La decisione della Cassazione
La Suprema Corte ha rigettato i ricorsi, chiarendo tre aspetti chiave della disciplina della bancarotta fraudolenta.
1. Il mancato accoglimento della richiesta di patteggiamento è legittimo
La Cassazione ha chiarito che, una volta avanzata una richiesta di patteggiamento, il Pubblico Ministero non può revocare unilateralmente il proprio consenso. Tuttavia, nel caso in esame, gli imputati non avevano riproposto tempestivamente l’istanza prima dell’apertura del dibattimento, rendendola improcedibile.
"L’imputato che intende avvalersi del patteggiamento deve rinnovare la richiesta prima della dichiarazione di apertura del dibattimento" (Cass., Sez. 4, n. 45838/2017).
2. La distrazione di beni sussiste anche per beni di valore minimo
La Cassazione ha ribadito che la bancarotta fraudolenta patrimoniale si configura anche quando i beni distratti siano di valore economico ridotto, purché facciano parte del patrimonio aziendale e possano costituire una garanzia per i creditori.
"La distrazione di beni strumentali, anche obsoleti, integra il reato di bancarotta fraudolenta se avviene senza corrispettivo o utile per l’azienda" (Cass., Sez. 5, n. 31680/2021).
Nel caso di specie, i giudici di merito avevano accertato che:
i veicoli aziendali erano stati intestati alla società fallita e risultavano nel PRA, ma non vi era traccia della loro cessione o demolizione.
i beni strumentali erano stati alienati senza documentazione comprovante il pagamento, e il corrispettivo, anche se versato parzialmente, era stato pagato solo dopo il fallimento.
Questi elementi hanno confermato la condotta distrattiva.
3. La qualifica di amministratore di fatto si desume da una pluralità di indizi
Uno dei punti più importanti della sentenza riguarda la definizione di amministratore di fatto.

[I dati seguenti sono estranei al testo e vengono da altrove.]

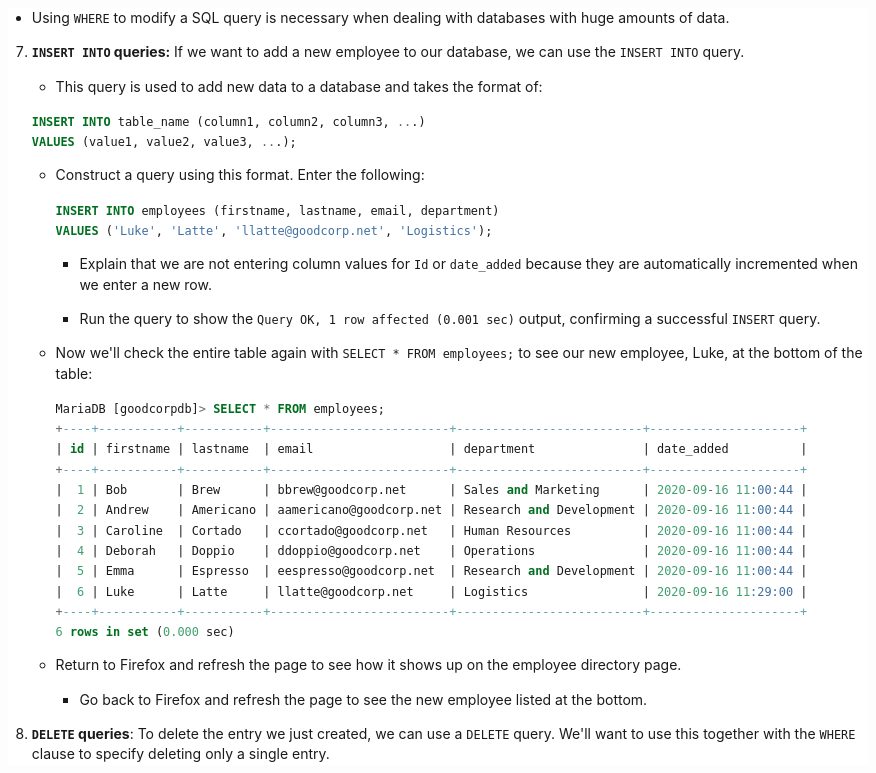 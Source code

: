    - Using `WHERE` to modify a SQL query is necessary when dealing with databases with huge amounts of data.

7. **`INSERT INTO` queries:** If we want to add a new employee to our database, we can use the `INSERT INTO` query. 

   - This query is used to add new data to a database and takes the format of:

    ```SQL
    INSERT INTO table_name (column1, column2, column3, ...)
    VALUES (value1, value2, value3, ...);
    ```

    - Construct a query using this format. Enter the following:

      ```SQL
      INSERT INTO employees (firstname, lastname, email, department)  
      VALUES ('Luke', 'Latte', 'llatte@goodcorp.net', 'Logistics');
      ```

        - Explain that we are not entering column values for `Id` or `date_added` because they are automatically incremented when we enter a new row.

        - Run the query to show the `Query OK, 1 row affected (0.001 sec)` output, confirming a successful `INSERT` query.

    - Now we'll check the entire table again with `SELECT * FROM employees;` to see our new employee, Luke, at the bottom of the table:

        ```SQL
        MariaDB [goodcorpdb]> SELECT * FROM employees;
        +----+-----------+-----------+-------------------------+--------------------------+---------------------+
        | id | firstname | lastname  | email                   | department               | date_added          |
        +----+-----------+-----------+-------------------------+--------------------------+---------------------+
        |  1 | Bob       | Brew      | bbrew@goodcorp.net      | Sales and Marketing      | 2020-09-16 11:00:44 |
        |  2 | Andrew    | Americano | aamericano@goodcorp.net | Research and Development | 2020-09-16 11:00:44 |
        |  3 | Caroline  | Cortado   | ccortado@goodcorp.net   | Human Resources          | 2020-09-16 11:00:44 |
        |  4 | Deborah   | Doppio    | ddoppio@goodcorp.net    | Operations               | 2020-09-16 11:00:44 |
        |  5 | Emma      | Espresso  | eespresso@goodcorp.net  | Research and Development | 2020-09-16 11:00:44 |
        |  6 | Luke      | Latte     | llatte@goodcorp.net     | Logistics                | 2020-09-16 11:29:00 |
        +----+-----------+-----------+-------------------------+--------------------------+---------------------+
        6 rows in set (0.000 sec)
        ```

    - Return to Firefox and refresh the page to see how it shows up on the employee directory page.

      - Go back to Firefox and refresh the page to see the new employee listed at the bottom.

8. **`DELETE` queries**: To delete the entry we just created, we can use a `DELETE` query. We'll want to use this together with the `WHERE` clause to specify deleting only a single entry.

Secondo la Cassazione, la prova della gestione di fatto di un’impresa può basarsi su una serie di elementi sintomatici, come:
il controllo sull’attività aziendale, dimostrato dal rapporto gerarchico con i dipendenti;
l’interfaccia diretta con clienti e fornitori;
la detenzione di documentazione contabile presso la propria abitazione.
l’acquisizione di beni aziendali ceduti poco prima del fallimento da parte di un’altra società riconducibile allo stesso soggetto;
la creazione di una nuova società con attività identica a quella fallita, subito dopo il fallimento;
"L’amministratore di fatto è colui che esercita un’influenza determinante sulla gestione aziendale, a prescindere dalla carica formale" (Cass., Sez. 5, n. 35346/2013).
Nel caso in esame, i giudici di merito avevano accertato che F.P. esercitava un ruolo di comando, impartiva ordini ai dipendenti e gestiva operazioni economiche rilevanti, qualificandolo come amministratore di fatto.
Le implicazioni
Questa decisione riafferma due principi fondamentali nel diritto fallimentare:
la distrazione di beni aziendali integra il reato di bancarotta fraudolenta anche se i beni sono di valore minimo.
l’amministratore di fatto risponde alla pari dell’amministratore di diritto, se esercita un controllo effettivo sull’azienda.
Conclusioni
La Corte di Cassazione ha rigettato i ricorsi di B.S. e F.P., confermando la condanna e sancendo in modo chiaro il principio secondo cui l’amministratore di fatto non può sottrarsi alle responsabilità derivanti dalla gestione aziendale.